Mehr als die Hälfte aller Sprachen in Gefahr

Sprachensterben betrifft rund 3.660 Sprachen weltweit

Sprachensterben
Rund um den Globus sterben Sprachen. © Pepifoto/ iStock.com

Auf der linguistischen Roten Liste: Mehr als die Hälfte aller weltweit gesprochenen Sprachen drohen in naher Zukunft zu verschwinden – und damit ein wertvoller Teil unseres kulturellen Gedächtnisses. Allein 600 dieser insgesamt rund 3.660 gefährdeten Sprachen könnten sogar schon in wenigen Jahren vollständig ausgestorben sein. Denn sie werden nur noch gelegentlich von der Großeltern-Generation gesprochen, wie Forscher berichten.

Die Kommunikation durch Sprache macht den Menschen einzigartig – und es gibt wohl nichts, das uns so sehr prägt wie die eigene Muttersprache. Sie ist nicht nur das erste, was wir als Kinder zu hören bekommen. In ihr spiegeln sich auch unser Wissen und unsere Wahrnehmung wieder und damit ein Teil unserer Kultur.

Die meisten von uns wachsen mit verbreiteten Sprachen wie Chinesisch, Arabisch, Englisch, Spanisch oder Russisch auf.

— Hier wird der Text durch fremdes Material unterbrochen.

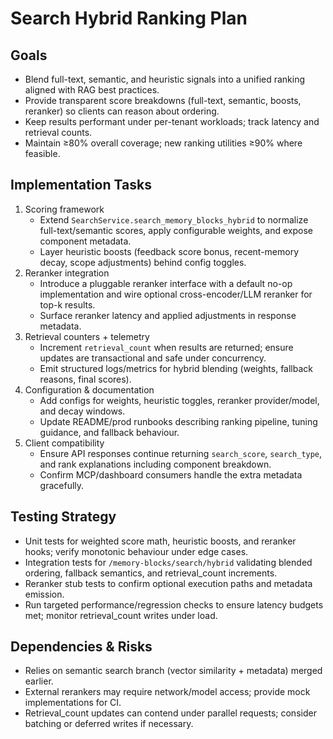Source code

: # Search Hybrid Ranking Plan

## Goals
- Blend full-text, semantic, and heuristic signals into a unified ranking aligned with RAG best practices.
- Provide transparent score breakdowns (full-text, semantic, boosts, reranker) so clients can reason about ordering.
- Keep results performant under per-tenant workloads; track latency and retrieval counts.
- Maintain ≥80% overall coverage; new ranking utilities ≥90% where feasible.

## Implementation Tasks
1. Scoring framework
   - Extend `SearchService.search_memory_blocks_hybrid` to normalize full-text/semantic scores, apply configurable weights, and expose component metadata.
   - Layer heuristic boosts (feedback score bonus, recent-memory decay, scope adjustments) behind config toggles.
2. Reranker integration
   - Introduce a pluggable reranker interface with a default no-op implementation and wire optional cross-encoder/LLM reranker for top-k results.
   - Surface reranker latency and applied adjustments in response metadata.
3. Retrieval counters + telemetry
   - Increment `retrieval_count` when results are returned; ensure updates are transactional and safe under concurrency.
   - Emit structured logs/metrics for hybrid blending (weights, fallback reasons, final scores).
4. Configuration & documentation
   - Add configs for weights, heuristic toggles, reranker provider/model, and decay windows.
   - Update README/prod runbooks describing ranking pipeline, tuning guidance, and fallback behaviour.
5. Client compatibility
   - Ensure API responses continue returning `search_score`, `search_type`, and rank explanations including component breakdown.
   - Confirm MCP/dashboard consumers handle the extra metadata gracefully.

## Testing Strategy
- Unit tests for weighted score math, heuristic boosts, and reranker hooks; verify monotonic behaviour under edge cases.
- Integration tests for `/memory-blocks/search/hybrid` validating blended ordering, fallback semantics, and retrieval_count increments.
- Reranker stub tests to confirm optional execution paths and metadata emission.
- Run targeted performance/regression checks to ensure latency budgets met; monitor retrieval_count writes under load.

## Dependencies & Risks
- Relies on semantic search branch (vector similarity + metadata) merged earlier.
- External rerankers may require network/model access; provide mock implementations for CI.
- Retrieval_count updates can contend under parallel requests; consider batching or deferred writes if necessary.
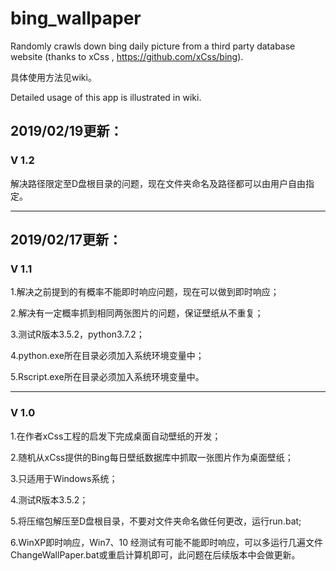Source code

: # bing_wallpaper
Randomly crawls down bing daily picture from a third party database website (thanks to xCss , https://github.com/xCss/bing).

具体使用方法见wiki。

Detailed usage of this app is illustrated in wiki.

<h2>2019/02/19更新：</h2>

<h3>V 1.2</h3>

解决路径限定至D盘根目录的问题，现在文件夹命名及路径都可以由用户自由指定。

----

<h2>2019/02/17更新：</h2>

<h3>V 1.1</h3>

1.解决之前提到的有概率不能即时响应问题，现在可以做到即时响应；

2.解决有一定概率抓到相同两张图片的问题，保证壁纸从不重复；

3.测试R版本3.5.2，python3.7.2；

4.python.exe所在目录必须加入系统环境变量中；

5.Rscript.exe所在目录必须加入系统环境变量中。

----

<h3>V 1.0</h3>

1.在作者xCss工程的启发下完成桌面自动壁纸的开发；

2.随机从xCss提供的Bing每日壁纸数据库中抓取一张图片作为桌面壁纸；

3.只适用于Windows系统；

4.测试R版本3.5.2；

5.将压缩包解压至D盘根目录，不要对文件夹命名做任何更改，运行run.bat;

6.WinXP即时响应，Win7、10 经测试有可能不能即时响应，可以多运行几遍文件ChangeWallPaper.bat或重启计算机即可，此问题在后续版本中会做更新。
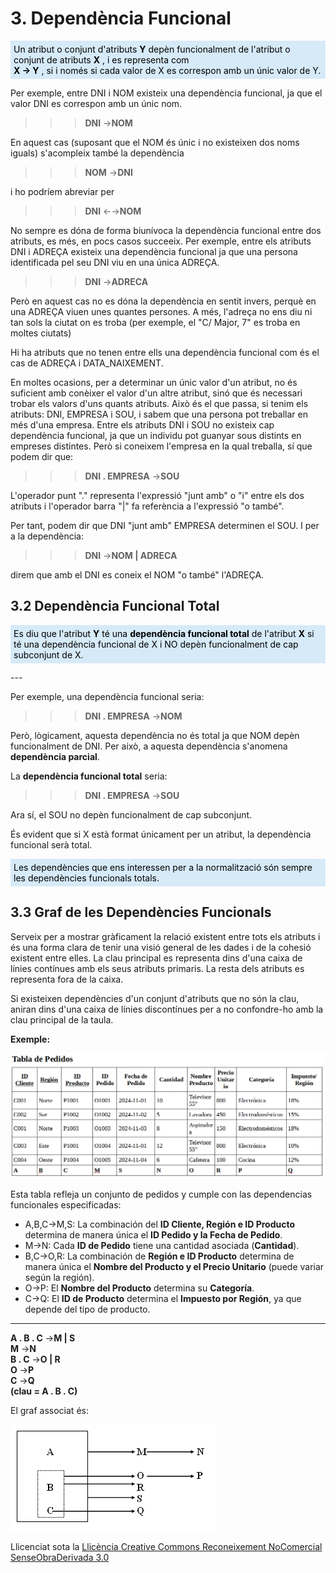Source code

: # 3. Dependència Funcional

<div style="background-color: #d6eaf8; color: black; padding: 5px;"> 
Un atribut o conjunt d'atributs <b>Y</b> depèn funcionalment de l'atribut o
conjunt de atributs <b>X</b> , i es representa com <br>
<b>X → Y</b> , si i només si cada valor de X es correspon amb un únic valor de Y.  
</div>  
<p></p>  


Per exemple, entre DNI i NOM existeix una dependència funcional, ja que el
valor DNI es correspon amb un únic nom.

>>>**DNI** →**NOM**

En aquest cas (suposant que el NOM és únic i no existeixen dos noms iguals)
s'acompleix també la dependència

>>>**NOM** →**DNI**

i ho podríem abreviar per

>>>**DNI** ←→**NOM**

No sempre es dóna de forma biunívoca la dependència funcional entre dos
atributs, es més, en pocs casos succeeix. Per exemple, entre els atributs DNI
i ADREÇA existeix una dependència funcional ja que una persona identificada
pel seu DNI viu en una única ADREÇA.

>>>**DNI** →**ADRECA**

Però en aquest cas no es dóna la dependència en sentit invers, perquè en una
ADREÇA viuen unes quantes persones. A més, l'adreça no ens diu ni tan sols la
ciutat on es troba (per exemple, el "C/ Major, 7" es troba en moltes ciutats)

Hi ha atributs que no tenen entre ells una dependència funcional com és el cas
de ADREÇA i DATA_NAIXEMENT.



En moltes ocasions, per a determinar un únic valor d'un atribut, no és
suficient amb conèixer el valor d'un altre atribut, sinó que és necessari
trobar els valors d'uns quants atributs. Això és el que passa, si tenim els
atributs: DNI, EMPRESA i SOU, i sabem que una persona pot treballar en més
d'una empresa. Entre els atributs DNI i SOU no existeix cap dependència
funcional, ja que un individu pot guanyar sous distints en empreses distintes.
Però si coneixem l'empresa en la qual treballa, sí que podem dir que:

>>>**DNI . EMPRESA** →**SOU**

L'operador punt "." representa l'expressió "junt amb" o "i" entre els dos
atributs i l'operador barra "|" fa referència a l'expressió "o també".

Per tant, podem dir que DNI "junt amb" EMPRESA determinen el SOU. I per a la
dependència:

>>>**DNI** →**NOM | ADRECA**

direm que amb el DNI es coneix el NOM "o també" l'ADREÇA.



## 3.2 Dependència Funcional Total

<div style="background-color: #d6eaf8; color: black; padding: 5px;"> 
Es diu que l'atribut <b>Y</b> té una <b>dependència funcional total</b> de l'atribut
<b>X</b> si té una dependència funcional de X i NO depèn funcionalment de cap
subconjunt de X.  
</div><p></p>
---  
  


Per exemple, una dependència funcional seria:

>>>**DNI . EMPRESA** →**NOM**

Però, lògicament, aquesta dependència no és total ja que NOM depèn
funcionalment de DNI. Per això, a aquesta dependència s'anomena **dependència
parcial**.

La **dependència funcional total** seria:

>>>**DNI . EMPRESA** →**SOU**

Ara sí, el SOU no depèn funcionalment de cap subconjunt.

És evident que si X està format únicament per un atribut, la dependència
funcional serà total.
<div style="background-color: #d6eaf8; color: black; padding: 5px;"> 
Les dependències que ens interessen per a la normalització són sempre les dependències funcionals totals.
</div></p>



## 3.3 Graf de les Dependències Funcionals

Serveix per a mostrar gràficament la relació existent entre tots els atributs
i és una forma clara de tenir una visió general de les dades i de la cohesió
existent entre elles. La clau principal es representa dins d'una caixa de
línies contínues amb els seus atributs primaris. La resta dels atributs es
representa fora de la caixa.

Si existeixen dependències d'un conjunt d'atributs que no són la clau, aniran
dins d'una caixa de línies discontínues per a no confondre-ho amb la clau
principal de la taula.

**Exemple:**

![](T4_3_3_ej.png)



Esta tabla refleja un conjunto de pedidos y cumple con las dependencias funcionales especificadas:

* A,B,C→M,S: La combinación del **ID Cliente, Región e ID Producto** determina de manera única el **ID Pedido y la Fecha de Pedido**. 
* M→N: Cada **ID de Pedido** tiene una cantidad asociada (**Cantidad**). 
* B,C→O,R: La combinación de **Región e ID Producto** determina de manera única el **Nombre del Producto y el Precio Unitario** (puede variar según la región). 
* O→P: El **Nombre del Producto** determina su **Categoría**. 
* C→Q: El **ID de Producto** determina el **Impuesto por Región**, ya que depende del tipo de producto. 
***
**A . B . C** →**M | S**  
**M** →**N**  
**B . C** →**O | R**  
**O** →**P**  
**C** →**Q**  
**(clau = A . B . C)**



El graf associat és:

![](T4_3_1.png)


Llicenciat sota la  [Llicència Creative Commons Reconeixement NoComercial
SenseObraDerivada 3.0](http://creativecommons.org/licenses/by-nc-nd/3.0/)


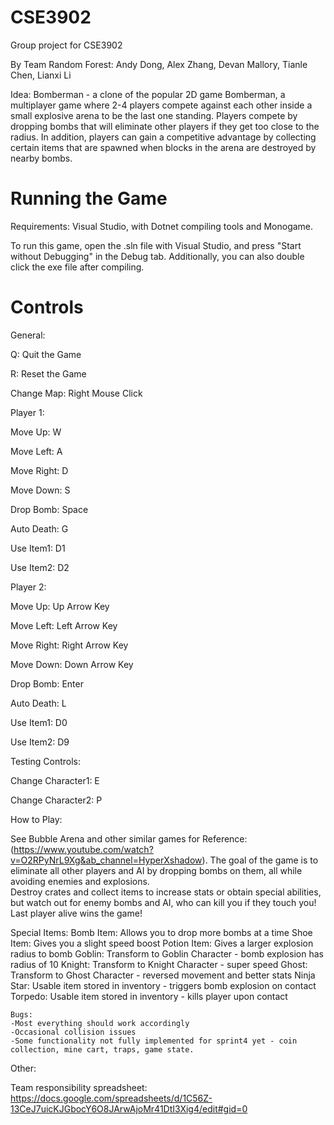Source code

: # CSE3902
Group project for CSE3902

By Team Random Forest: Andy Dong, Alex Zhang, Devan Mallory, Tianle Chen, Lianxi Li


Idea: Bomberman - a clone of the popular 2D game Bomberman, a multiplayer game where 2-4 players compete against each other inside a small explosive arena to be the last one standing. Players compete by dropping bombs that will eliminate other players if they get too close to the radius. In addition, players can gain a competitive advantage by collecting certain items that are spawned when blocks in the arena are destroyed by nearby bombs.


# Running the Game
Requirements: Visual Studio, with Dotnet compiling tools and Monogame. 


To run this game, open the .sln file with Visual Studio, and press "Start without Debugging" in the Debug tab. Additionally, you can also double click the exe file after compiling.  

# Controls

General:

  Q: Quit the Game
  
  R: Reset the Game

  Change Map: Right Mouse Click

Player 1: 

  Move Up: W
  
  Move Left: A
  
  Move Right: D
  
  Move Down: S

  Drop Bomb: Space

  Auto Death: G

  Use Item1: D1
  
  Use Item2: D2

Player 2:

  Move Up: Up Arrow Key
  
  Move Left: Left Arrow Key
  
  Move Right: Right Arrow Key
  
  Move Down: Down Arrow Key

  Drop Bomb: Enter

  Auto Death: L

  Use Item1: D0
  
  Use Item2: D9
  
Testing Controls:

  Change Character1: E
  
  Change Character2: P

How to Play:

  See Bubble Arena and other similar games for Reference: (https://www.youtube.com/watch?v=O2RPyNrL9Xg&ab_channel=HyperXshadow). The goal of the game is to eliminate all other players and AI by dropping bombs on them, all while avoiding enemies and explosions.  
  Destroy crates and collect items to increase stats or obtain special abilities, but watch out for enemy bombs and AI, who can kill you if they touch you! Last player alive wins the game!
  
	
  Special Items: 
	Bomb Item: Allows you to drop more bombs at a time
	Shoe Item: Gives you a slight speed boost
	Potion Item: Gives a larger explosion radius to bomb 
	Goblin: Transform to Goblin Character - bomb explosion has radius of 10
	Knight: Transform to Knight Character - super speed
	Ghost: Transform to Ghost Character - reversed movement and better stats
	Ninja Star: Usable item stored in inventory - triggers bomb explosion on contact
	Torpedo: Usable item stored in inventory - kills player upon contact


	Bugs:
	-Most everything should work accordingly
	-Occasional collision issues
	-Some functionality not fully implemented for sprint4 yet - coin collection, mine cart, traps, game state.
	

Other:
    
  Team responsibility spreadsheet: https://docs.google.com/spreadsheets/d/1C56Z-13CeJ7uicKJGbocY6O8JArwAjoMr41DtI3Xig4/edit#gid=0
  
  
  
  
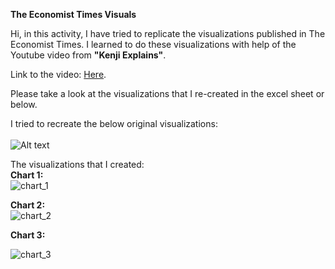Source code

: **The Economist Times Visuals**

Hi, in this activity, I have tried to replicate the visualizations
published in The Economist Times. I learned to do these visualizations
with help of the Youtube video from **"Kenji Explains"**.

Link to the video: [Here](https://www.youtube.com/watch?v=ooz4ZE-7Ex0).

Please take a look at the visualizations that I re-created in the excel
sheet or below.

I tried to recreate the below original visualizations:\
\
![Alt text](https://drive.google.com/uc?export=view&id=1PytznjnHqpVKkyit9Az3h6VgfghjPm4r "original_visualizations")

The visualizations that I created:\
**Chart 1:**\
![](https://drive.google.com/uc?export=view&id=154qM3z74CEFxBcHgoOMjVzgIv_DmpoK4 "chart_1")

**Chart 2:**\
![](https://drive.google.com/uc?export=view&id=10qU88yBZOEPRiMH0F2FVjmiw0-zKxw6e "chart_2")

**Chart 3:**

![](https://drive.google.com/uc?export=view&id=1umjPKLYmUsG0CDyiogHK_e70CaxpoOiE "chart_3")
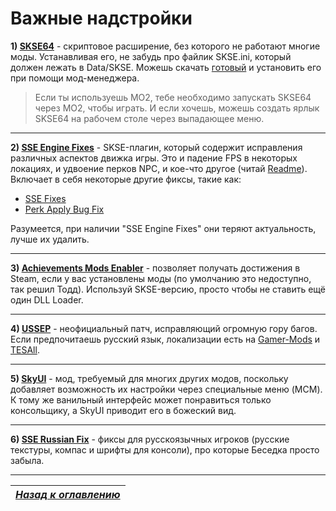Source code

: # Важные надстройки

**1) [SKSE64](http://skse.silverlock.org)** - скриптовое расширение, без которого не работают многие моды. Устанавливая его, не забудь про файлик SKSE.ini, который должен лежать в Data/SKSE. Можешь скачать [готовый](https://www.nexusmods.com/skyrimspecialedition/mods/1651) и установить его при помощи мод-менеджера.

> Если ты используешь МО2, тебе необходимо запускать SKSE64 через МО2, чтобы играть. И если хочешь, можешь создать ярлык SKSE64 на рабочем столе через выпадающее меню.

------

**2) [SSE Engine Fixes](https://www.nexusmods.com/skyrimspecialedition/mods/17230)** - SKSE-плагин, который содержит исправления различных аспектов движка игры. Это и падение FPS в некоторых локациях, и удвоение перков NPC, и кое-что другое (читай [Readme](https://github.com/aers/EngineFixesSkyrim64/blob/master/README.md)). Включает в себя некоторые другие фиксы, такие как:

+ [SSE Fixes](https://www.nexusmods.com/skyrimspecialedition/mods/10547)
+ [Perk Apply Bug Fix](https://www.nexusmods.com/skyrimspecialedition/mods/16544)

Разумеется, при наличии "SSE Engine Fixes" они теряют актуальность, лучше их удалить.

------

**3) [Achievements Mods Enabler](https://www.nexusmods.com/skyrimspecialedition/mods/245/)** - позволяет получать достижения в Steam, если у вас установлены моды (по умолчанию это недоступно, так решил Тодд). Используй SKSE-версию, просто чтобы не ставить ещё один DLL Loader.

------

**4) [USSEP](https://www.nexusmods.com/skyrimspecialedition/mods/266)** - неофициальный патч, исправляющий огромную гору багов. Если предпочитаешь русский язык, локализации есть на [Gamer-Mods](https://gamer-mods.ru/load/skyrim_se/patchi/ussep/153-1-0-4756) и [TESAll](http://tesall.ru/files/file/8682-neoficialnyy-patch-dlya-skyrim-special-edition-patch-ussep/).

------

**5) [SkyUI](https://www.nexusmods.com/skyrimspecialedition/mods/12604)** - мод, требуемый для многих других модов, поскольку добавляет возможность их настройки через специальные меню (MCM). К тому же ванильный интерфейс может понравиться только консольщику, а SkyUI приводит его в божеский вид.

------

**6) [SSE Russian Fix](https://www.nexusmods.com/skyrimspecialedition/mods/887/)** - фиксы для русскоязычных игроков (русские текстуры, компас и шрифты для консоли), про которые Беседка просто забыла.

------

|[*Назад к оглавлению*](../01_Оглавление.md)|
|:---:|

Solche sogenannten Großsprachen verstellen jedoch den Blick darauf, wie groß die sprachliche Vielfalt wirklich ist: Weltweit sprechen Menschen heute rund 7.000 unterschiedliche Sprachen – noch. Denn viele Sprachen gerade kleinerer Völker drohen in absehbarer Zeit zu verschwinden.

Mit den Großeltern verschwunden?

Wie sehr das Phänomen des Sprachensterbens inzwischen um sich greift, haben nun Wissenschaftler um Frank Seifart von der Universität Amsterdam untersucht. Dafür werteten sie Informationen aus drei großen ethnologischen Sprachdatenbanken aus. Ihre Auswertung stellt nach eigenen Angaben den aktuell genauesten und umfassendsten Bericht zum Zustand der Sprachen rund um den Globus dar.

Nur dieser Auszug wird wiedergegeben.